-------- Data records --------

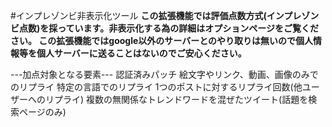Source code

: #インプレゾンビ非表示化ツール
**この拡張機能では評価点数方式(インプレゾンビ点数)を採っています。非表示化する為の詳細はオプションページをご覧ください。
この拡張機能ではgoogle以外のサーバーとのやり取りは無いので個人情報等を個人サーバーに送ることはないのでご安心ください。**

---加点対象となる要素---
認証済みパッチ
絵文字やリンク、動画、画像のみでのリプライ
特定の言語でのリプライ
1つのポストに対するリプライ回数(他ユーザーへのリプライ)
複数の無関係なトレンドワードを混ぜたツイート(話題を検索ページのみ)
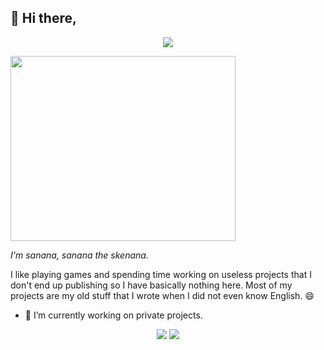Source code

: ## 👋 Hi there,
<p align="center">
<a href="https://github.com/theoddgarlic"><img src="https://visitor-badge.glitch.me/badge?page_id=theoddgarlic.theoddgarlic"/></a>
</p>

[<img src="https://theoddgarlic.js.org/img/github-readme/im-sanana.jpg" width="360" height="296"/>](https://github.com/theoddgarlic)

*I'm sanana, sanana the skenana.*

I like playing games and spending time working on useless projects that I don't end up publishing so I have basically nothing here. Most of my projects are my old stuff that I wrote when I did not even know English. 😄

- 🔭 I’m currently working on private projects.

<p align="center">
  <a href="https://github.com/theoddgarlic"><img src="https://github-readme-stats.vercel.app/api?username=theoddgarlic"/></a>
  <a href="https://github.com/theoddgarlic"><img src="https://github-readme-stats.vercel.app/api/top-langs/?username=theoddgarlic"/></a>
</p>

<!--
**TheOddGarlic/TheOddGarlic** is a ✨ _special_ ✨ repository because its `README.md` (this file) appears on your GitHub profile.

Here are some ideas to get you started:

- 🔭 I’m currently working on ...
- 🌱 I’m currently learning ...
- 👯 I’m looking to collaborate on ...
- 🤔 I’m looking for help with ...
- 💬 Ask me about ...
- 📫 How to reach me: ...
- 😄 Pronouns: ...
- ⚡ Fun fact: ...
-->
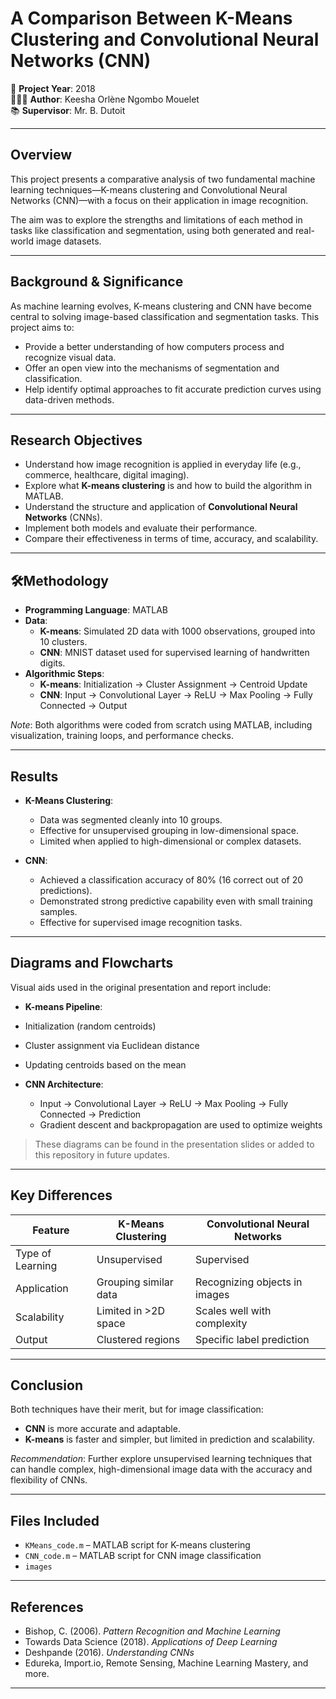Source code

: # A Comparison Between K-Means Clustering and Convolutional Neural Networks (CNN)

📅 **Project Year**: 2018  
👩🏽‍💻 **Author**: Keesha Orlène Ngombo Mouelet  
📚 **Supervisor**: Mr. B. Dutoit  

---

## Overview

This project presents a comparative analysis of two fundamental machine learning techniques—K-means clustering and Convolutional Neural Networks (CNN)—with a focus on their application in image recognition.

The aim was to explore the strengths and limitations of each method in tasks like classification and segmentation, using both generated and real-world image datasets.

---

## Background & Significance

As machine learning evolves, K-means clustering and CNN have become central to solving image-based classification and segmentation tasks. This project aims to:

- Provide a better understanding of how computers process and recognize visual data.
- Offer an open view into the mechanisms of segmentation and classification.
- Help identify optimal approaches to fit accurate prediction curves using data-driven methods.

---

## Research Objectives

- Understand how image recognition is applied in everyday life (e.g., commerce, healthcare, digital imaging).
- Explore what **K-means clustering** is and how to build the algorithm in MATLAB.
- Understand the structure and application of **Convolutional Neural Networks** (CNNs).
- Implement both models and evaluate their performance.
- Compare their effectiveness in terms of time, accuracy, and scalability.

---

## 🛠Methodology

- **Programming Language**: MATLAB  
- **Data**:
  - **K-means**: Simulated 2D data with 1000 observations, grouped into 10 clusters.
  - **CNN**: MNIST dataset used for supervised learning of handwritten digits.
- **Algorithmic Steps**:
  - **K-means**: Initialization → Cluster Assignment → Centroid Update
  - **CNN**: Input → Convolutional Layer → ReLU → Max Pooling → Fully Connected → Output

*Note*: Both algorithms were coded from scratch using MATLAB, including visualization, training loops, and performance checks.

---

## Results

- **K-Means Clustering**:
  - Data was segmented cleanly into 10 groups.
  - Effective for unsupervised grouping in low-dimensional space.
  - Limited when applied to high-dimensional or complex datasets.

- **CNN**:
  - Achieved a classification accuracy of 80% (16 correct out of 20 predictions).
  - Demonstrated strong predictive capability even with small training samples.
  - Effective for supervised image recognition tasks.

---

## Diagrams and Flowcharts

Visual aids used in the original presentation and report include:

-  **K-means Pipeline**:
  - Initialization (random centroids)
  - Cluster assignment via Euclidean distance
  - Updating centroids based on the mean

- **CNN Architecture**:
  - Input → Convolutional Layer → ReLU → Max Pooling → Fully Connected → Prediction
  - Gradient descent and backpropagation are used to optimize weights

> These diagrams can be found in the presentation slides or added to this repository in future updates.

---

## Key Differences

| Feature              | K-Means Clustering     | Convolutional Neural Networks |
|---------------------|------------------------|-------------------------------|
| Type of Learning    | Unsupervised           | Supervised                    |
| Application         | Grouping similar data  | Recognizing objects in images |
| Scalability         | Limited in >2D space   | Scales well with complexity   |
| Output              | Clustered regions      | Specific label prediction     |

---

## Conclusion

Both techniques have their merit, but for image classification:

- **CNN** is more accurate and adaptable.
- **K-means** is faster and simpler, but limited in prediction and scalability.

*Recommendation*: Further explore unsupervised learning techniques that can handle complex, high-dimensional image data with the accuracy and flexibility of CNNs.

---

## Files Included

- `KMeans_code.m` – MATLAB script for K-means clustering
- `CNN_code.m` – MATLAB script for CNN image classification
- `images`
---

## References

- Bishop, C. (2006). *Pattern Recognition and Machine Learning*  
- Towards Data Science (2018). *Applications of Deep Learning*  
- Deshpande (2016). *Understanding CNNs*  
- Edureka, Import.io, Remote Sensing, Machine Learning Mastery, and more.

---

--------

Directions:
Say how many lines of the records include the word "Input", and give nothing but the number.

Task response:
2